─── Supplied records
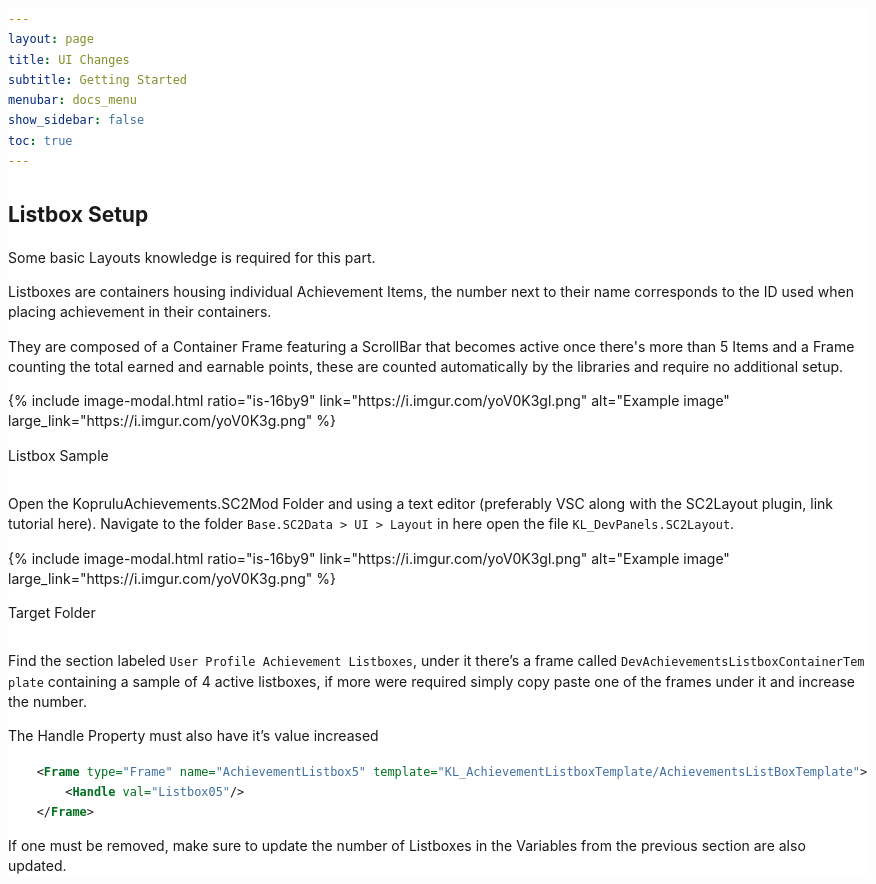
 ```yaml
---
layout: page
title: UI Changes
subtitle: Getting Started
menubar: docs_menu
show_sidebar: false
toc: true
---
```


## Listbox Setup

Some basic Layouts knowledge is required for this part.

Listboxes are containers housing individual Achievement Items, the number next to their name corresponds to the ID used when placing achievement in their containers.

They are composed of a Container Frame featuring a ScrollBar that becomes active once there's more than 5 Items and a Frame counting the total earned and earnable points, these are counted automatically by the libraries and require no additional setup.

<div class="columns">
<div class="column is-6">
{% include image-modal.html ratio="is-16by9" link="https://i.imgur.com/yoV0K3gl.png" alt="Example image" large_link="https://i.imgur.com/yoV0K3g.png" %}

Listbox Sample
</div>
<div class="column is-6">
</div>
</div>

Open the KopruluAchievements.SC2Mod Folder and using a text editor (preferably VSC along with the SC2Layout plugin, link tutorial here).
Navigate to the folder `Base.SC2Data > UI > Layout` in here open the file `KL_DevPanels.SC2Layout`.

<div class="columns">
<div class="column is-6">
{% include image-modal.html ratio="is-16by9" link="https://i.imgur.com/yoV0K3gl.png" alt="Example image" large_link="https://i.imgur.com/yoV0K3g.png" %}

Target Folder
</div>
<div class="column is-6">
</div>
</div>

Find the section labeled `User Profile Achievement Listboxes`, under it there’s a frame called `DevAchievementsListboxContainerTemplate` containing a sample of 4 active listboxes, if more were required simply copy paste one of the frames under it and increase the number.

The Handle Property must also have it’s value increased

```XML
    <Frame type="Frame" name="AchievementListbox5" template="KL_AchievementListboxTemplate/AchievementsListBoxTemplate">
        <Handle val="Listbox05"/>
    </Frame>
```
If one must be removed, make sure to update the number of Listboxes in the Variables from the previous section are also updated.
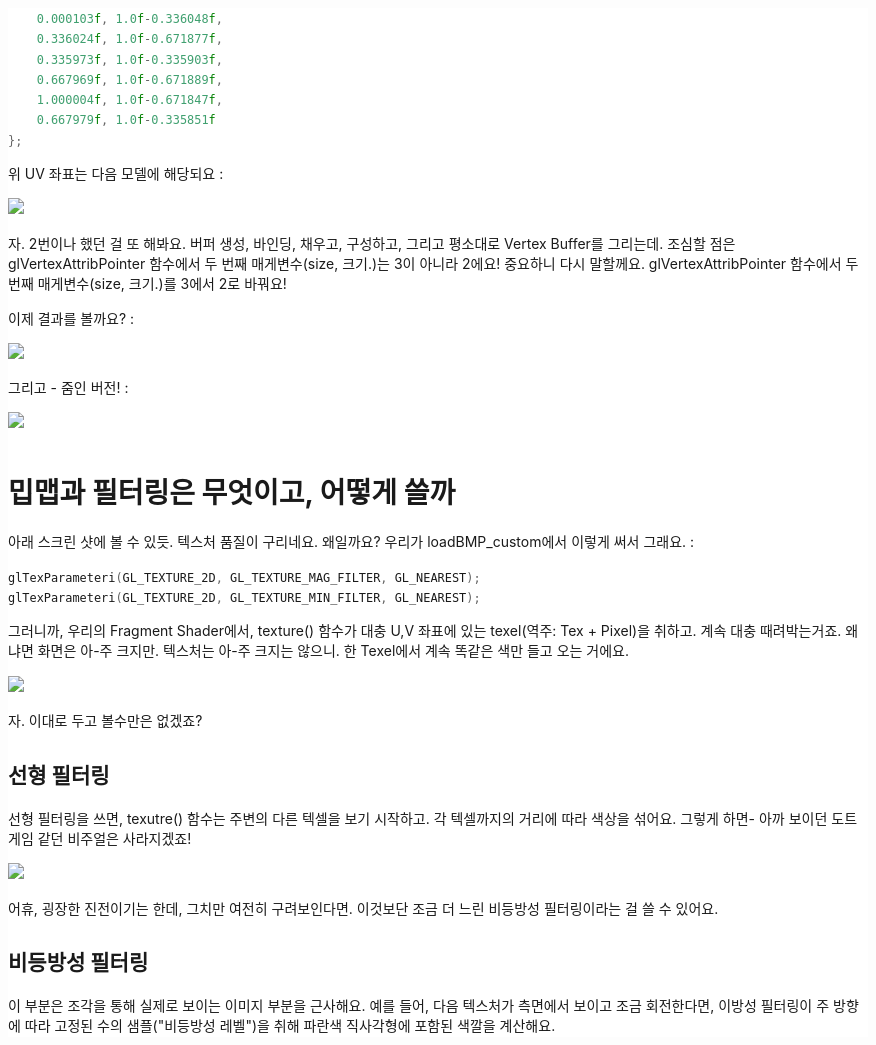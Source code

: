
 ``` cpp
    0.000103f, 1.0f-0.336048f,
    0.336024f, 1.0f-0.671877f,
    0.335973f, 1.0f-0.335903f,
    0.667969f, 1.0f-0.671889f,
    1.000004f, 1.0f-0.671847f,
    0.667979f, 1.0f-0.335851f
};
```
위 UV 좌표는 다음 모델에 해당되요 : 

![]({{site.baseurl}}/assets/images/tuto-5-textured-cube/uv_mapping_blender.png)

자. 2번이나 했던 걸 또 해봐요. 버퍼 생성, 바인딩, 채우고, 구성하고, 그리고 평소대로 Vertex Buffer를 그리는데. 조심할 점은 glVertexAttribPointer 함수에서 두 번째 매게변수(size, 크기.)는 3이 아니라 2에요! 중요하니 다시 말할께요. glVertexAttribPointer 함수에서 두 번째 매게변수(size, 크기.)를 3에서 2로 바꿔요!


이제 결과를 볼까요? : 

![]({{site.baseurl}}/assets/images/tuto-5-textured-cube/nearfiltering.png)

그리고 - 줌인 버전! : 

![]({{site.baseurl}}/assets/images/tuto-5-textured-cube/nearfiltering_zoom.png)

# 밉맵과 필터링은 무엇이고, 어떻게 쓸까

아래 스크린 샷에 볼 수 있듯. 텍스처 품질이 구리네요. 왜일까요? 우리가 loadBMP_custom에서 이렇게 써서 그래요. :

``` cpp
glTexParameteri(GL_TEXTURE_2D, GL_TEXTURE_MAG_FILTER, GL_NEAREST);
glTexParameteri(GL_TEXTURE_2D, GL_TEXTURE_MIN_FILTER, GL_NEAREST);
```

그러니까, 우리의 Fragment Shader에서, texture() 함수가 대충 U,V 좌표에 있는 texel(역주: Tex + Pixel)을 취하고. 계속 대충 때려박는거죠. 왜냐면 화면은 아-주 크지만. 텍스처는 아-주 크지는 않으니. 한 Texel에서 계속 똑같은 색만 들고 오는 거에요.  

![]({{site.baseurl}}/assets/images/tuto-5-textured-cube/nearest.png)

자. 이대로 두고 볼수만은 없겠죠?

## 선형 필터링 

선형 필터링을 쓰면, texutre() 함수는 주변의 다른 텍셀을 보기 시작하고. 각 텍셀까지의 거리에 따라 색상을 섞어요. 그렇게 하면- 아까 보이던 도트게임 같던 비주얼은 사라지겠죠!  


![]({{site.baseurl}}/assets/images/tuto-5-textured-cube/linear1.png)

어휴, 굉장한 진전이기는 한데, 그치만 여전히 구려보인다면. 이것보단 조금 더 느린 비등방성 필터링이라는 걸 쓸 수 있어요. 

## 비등방성 필터링
이 부분은 조각을 통해 실제로 보이는 이미지 부분을 근사해요. 예를 들어, 다음 텍스처가 측면에서 보이고 조금 회전한다면, 이방성 필터링이 주 방향에 따라 고정된 수의 샘플("비등방성 레벨")을 취해 파란색 직사각형에 포함된 색깔을 계산해요.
──────
## Task description
Every record should be duplicated exactly, though any picture in it must be left out.

## Output for this task
 ```yaml
---
layout: page
title: UI Changes
subtitle: Getting Started
menubar: docs_menu
show_sidebar: false
toc: true
---
```


## Listbox Setup

Some basic Layouts knowledge is required for this part.

Listboxes are containers housing individual Achievement Items, the number next to their name corresponds to the ID used when placing achievement in their containers.

They are composed of a Container Frame featuring a ScrollBar that becomes active once there's more than 5 Items and a Frame counting the total earned and earnable points, these are counted automatically by the libraries and require no additional setup.

<div class="columns">
<div class="column is-6">
{% include image-modal.html ratio="is-16by9" link="https://i.imgur.com/yoV0K3gl.png" alt="Example image" large_link="https://i.imgur.com/yoV0K3g.png" %}

Listbox Sample
</div>
<div class="column is-6">
</div>
</div>

Open the KopruluAchievements.SC2Mod Folder and using a text editor (preferably VSC along with the SC2Layout plugin, link tutorial here).
Navigate to the folder `Base.SC2Data > UI > Layout` in here open the file `KL_DevPanels.SC2Layout`.

<div class="columns">
<div class="column is-6">
{% include image-modal.html ratio="is-16by9" link="https://i.imgur.com/yoV0K3gl.png" alt="Example image" large_link="https://i.imgur.com/yoV0K3g.png" %}

Target Folder
</div>
<div class="column is-6">
</div>
</div>

Find the section labeled `User Profile Achievement Listboxes`, under it there’s a frame called `DevAchievementsListboxContainerTemplate` containing a sample of 4 active listboxes, if more were required simply copy paste one of the frames under it and increase the number.

The Handle Property must also have it’s value increased

```XML
    <Frame type="Frame" name="AchievementListbox5" template="KL_AchievementListboxTemplate/AchievementsListBoxTemplate">
        <Handle val="Listbox05"/>
    </Frame>
```
If one must be removed, make sure to update the number of Listboxes in the Variables from the previous section are also updated.
Source code

:
 ``` cpp
    0.000103f, 1.0f-0.336048f,
    0.336024f, 1.0f-0.671877f,
    0.335973f, 1.0f-0.335903f,
    0.667969f, 1.0f-0.671889f,
    1.000004f, 1.0f-0.671847f,
    0.667979f, 1.0f-0.335851f
};
```
위 UV 좌표는 다음 모델에 해당되요 : 

![]({{site.baseurl}}/assets/images/tuto-5-textured-cube/uv_mapping_blender.png)

자. 2번이나 했던 걸 또 해봐요. 버퍼 생성, 바인딩, 채우고, 구성하고, 그리고 평소대로 Vertex Buffer를 그리는데. 조심할 점은 glVertexAttribPointer 함수에서 두 번째 매게변수(size, 크기.)는 3이 아니라 2에요! 중요하니 다시 말할께요. glVertexAttribPointer 함수에서 두 번째 매게변수(size, 크기.)를 3에서 2로 바꿔요!


이제 결과를 볼까요? : 

![]({{site.baseurl}}/assets/images/tuto-5-textured-cube/nearfiltering.png)

그리고 - 줌인 버전! : 

![]({{site.baseurl}}/assets/images/tuto-5-textured-cube/nearfiltering_zoom.png)

# 밉맵과 필터링은 무엇이고, 어떻게 쓸까

아래 스크린 샷에 볼 수 있듯. 텍스처 품질이 구리네요. 왜일까요? 우리가 loadBMP_custom에서 이렇게 써서 그래요. :

``` cpp
glTexParameteri(GL_TEXTURE_2D, GL_TEXTURE_MAG_FILTER, GL_NEAREST);
glTexParameteri(GL_TEXTURE_2D, GL_TEXTURE_MIN_FILTER, GL_NEAREST);
```

그러니까, 우리의 Fragment Shader에서, texture() 함수가 대충 U,V 좌표에 있는 texel(역주: Tex + Pixel)을 취하고. 계속 대충 때려박는거죠. 왜냐면 화면은 아-주 크지만. 텍스처는 아-주 크지는 않으니. 한 Texel에서 계속 똑같은 색만 들고 오는 거에요.  

![]({{site.baseurl}}/assets/images/tuto-5-textured-cube/nearest.png)

자. 이대로 두고 볼수만은 없겠죠?

## 선형 필터링 

선형 필터링을 쓰면, texutre() 함수는 주변의 다른 텍셀을 보기 시작하고. 각 텍셀까지의 거리에 따라 색상을 섞어요. 그렇게 하면- 아까 보이던 도트게임 같던 비주얼은 사라지겠죠!  


![]({{site.baseurl}}/assets/images/tuto-5-textured-cube/linear1.png)

어휴, 굉장한 진전이기는 한데, 그치만 여전히 구려보인다면. 이것보단 조금 더 느린 비등방성 필터링이라는 걸 쓸 수 있어요. 

## 비등방성 필터링
이 부분은 조각을 통해 실제로 보이는 이미지 부분을 근사해요. 예를 들어, 다음 텍스처가 측면에서 보이고 조금 회전한다면, 이방성 필터링이 주 방향에 따라 고정된 수의 샘플("비등방성 레벨")을 취해 파란색 직사각형에 포함된 색깔을 계산해요.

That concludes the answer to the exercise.